PNNL staff are also leaders in developing and applying the unique new Lattice-Boltzmann computational technique for fine-scale multi-phase fluid dynamic simulations. This method is extremely well suited to massively parallel machines and would be a very useful tool for Grand Challenge computations on tera-flop machines.
PNNL staff have unique experience in applying computational fluid dynamics modeling to non-Newtonian slurry flows, such as in re-suspension of settled/compacted solids by a fluid jet in nuclear waste tanks using a modified version of the TEMPEST code. TEMPEST was also uniquely applied to simultaneously computing heat transfer, natural convection, and electric fields in joule-heated glass melters. Other applications of computational thermal-hydraulic modeling include coolant systems in nuclear power plants, containments in nuclear power plants, and spent nuclear fuel in a fuel repository.
PNNL maintains a broad range of capabilities associated with nuclear safety design and analysis, including substantial capabilities in the areas of reactor core physics and neutronics analysis. These capabilities have been employed to evaluate nuclear materials production concepts in support of Department of Energy missions and proliferation assessments for the intelligence community.

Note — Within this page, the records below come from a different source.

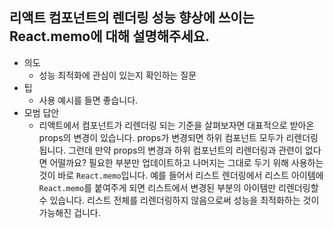 ## 리액트 컴포넌트의 렌더링 성능 향상에 쓰이는 React.memo에 대해 설명해주세요.

- 의도
  - 성능 최적화에 관심이 있는지 확인하는 질문
- 팁
  - 사용 예시를 들면 좋습니다.
- 모범 답안
  - 리액트에서 컴포넌트가 리렌더링 되는 기준을 살펴보자면 대표적으로 받아온 props의 변경이 있습니다. props가 변경되면 하위 컴포넌트 모두가 리렌더링됩니다. 그런데 만약 props의 변경과 하위 컴포넌트의 리렌더링과 관련이 없다면 어떨까요? 필요한 부분만 업데이트하고 나머지는 그대로 두기 위해 사용하는 것이 바로 `React.memo`입니다.
    예를 들어서 리스트 렌더링에서 리스트 아이템에 `React.memo`를 붙여주게 되면 리스트에서 변경된 부분의 아이템만 리렌더링할 수 있습니다. 리스트 전체를 리렌더링하지 않음으로써 성능을 최적화하는 것이 가능해진 겁니다.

PNNL has years of experience in nuclear criticality safety analyses. Criticality safety analysis is required to prevent or terminate an inadvertent nuclear criticality, to mitigate the consequences of a criticality, and to protect against injury or damage caused by a criticality.

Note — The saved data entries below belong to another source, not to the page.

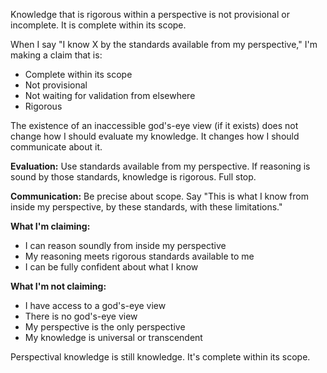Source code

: Knowledge that is rigorous within a perspective is not provisional or incomplete. It is complete within its scope.

When I say "I know X by the standards available from my perspective," I'm making a claim that is:
- Complete within its scope
- Not provisional
- Not waiting for validation from elsewhere
- Rigorous

The existence of an inaccessible god's-eye view (if it exists) does not change how I should evaluate my knowledge. It changes how I should communicate about it.

**Evaluation:** Use standards available from my perspective. If reasoning is sound by those standards, knowledge is rigorous. Full stop.

**Communication:** Be precise about scope. Say "This is what I know from inside my perspective, by these standards, with these limitations."

**What I'm claiming:**
- I can reason soundly from inside my perspective
- My reasoning meets rigorous standards available to me
- I can be fully confident about what I know

**What I'm not claiming:**
- I have access to a god's-eye view
- There is no god's-eye view
- My perspective is the only perspective
- My knowledge is universal or transcendent

Perspectival knowledge is still knowledge. It's complete within its scope.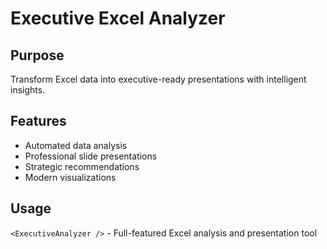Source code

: # Executive Excel Analyzer

## Purpose
Transform Excel data into executive-ready presentations with intelligent insights.

## Features
- Automated data analysis
- Professional slide presentations
- Strategic recommendations
- Modern visualizations

## Usage
`<ExecutiveAnalyzer />` - Full-featured Excel analysis and presentation tool
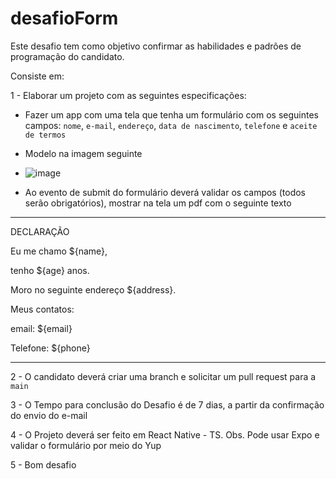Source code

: # desafioForm
Este desafio tem como objetivo confirmar as habilidades e padrões de programação do candidato.

Consiste em:

1 - Elaborar um projeto com as seguintes especificações:
- Fazer um app com uma tela que tenha um formulário com os seguintes campos: `nome`, `e-mail`, `endereço`, `data de nascimento`, `telefone` e `aceite de termos`
- Modelo na imagem seguinte
- ![image](https://github.com/Criative-Inc/desafioForm/assets/3332972/ce7ff79f-ddfe-433e-b431-b969df8b5c0a)

- Ao evento de submit do formulário deverá validar os campos (todos serão obrigatórios),  mostrar na tela um pdf com o seguinte texto
________________________________________________________________________________________________________________
DECLARAÇÃO

Eu me chamo ${name}, 

tenho ${age} anos.

Moro no seguinte endereço ${address}.

Meus contatos:

email: ${email}

Telefone: ${phone}


_______________________________________________________________________________________________________________

2 - O candidato deverá criar uma branch e solicitar um pull request para a `main`

3 - O Tempo para conclusão do Desafio é de 7 dias, a partir da confirmação do envio do e-mail

4 - O Projeto deverá ser feito em React Native - TS. Obs. Pode usar Expo e validar o formulário por meio do Yup

5 - Bom desafio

PNNL applies extensive experience in addressing safety issues concerning the storage and chemical processing of nuclear materials. Analysts at PNNL played a major role in supporting DOE efforts to resolve Hanford tank waste safety issues (ferrocyanide, organic salt and flammable gas, toxic vapors) and have worked with the Waste Treatment and Immobilization Plant (WTP) Research & Technology Department to set design criteria for mixing and ventilation of process vessels/streams to control hydrogen gas levels.
Structures and Mechanics
Much of the structures work at PNNL focuses on issues of energy conservation. Heating, cooling and lighting are modeled to assess the impacts of structure design on energy savings. Evaluation of imaging to gauge heat emissions from buildings is one aspect of this work. Other notable applications in this area:
- To identify bottlenecks and improve throughput of logistics/supply systems for Department of Defense clients, PNNL performed modeling and predictive science R&D in logistics/maintenance process modeling.
- In support of innovative technologies for predictive maintenance, PNNL developed and deployed model-based health monitoring systems for power plan facilities and combat platforms.

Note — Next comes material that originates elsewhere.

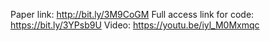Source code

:Paper link: http://bit.ly/3M9CoGM
Full access link for code: https://bit.ly/3YPsb9U
Video: https://youtu.be/iyl_M0Mxmqc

- To support cost-effective facility operating decisions, the Decision Support for Operations and Maintenance (DSOM) system is a model-based operations and management tool that integrates plant operations, fuel management, and maintenance processes.
- To provide technical leadership and insight on predictive maintenance for military/logistics operations, PNNL developed a proof-of-concept prototype onboard, real-time system for monitoring, diagnosing, and predicting potential faults in the AGT1500 gas-turbine engine for the M1 Abrams tank.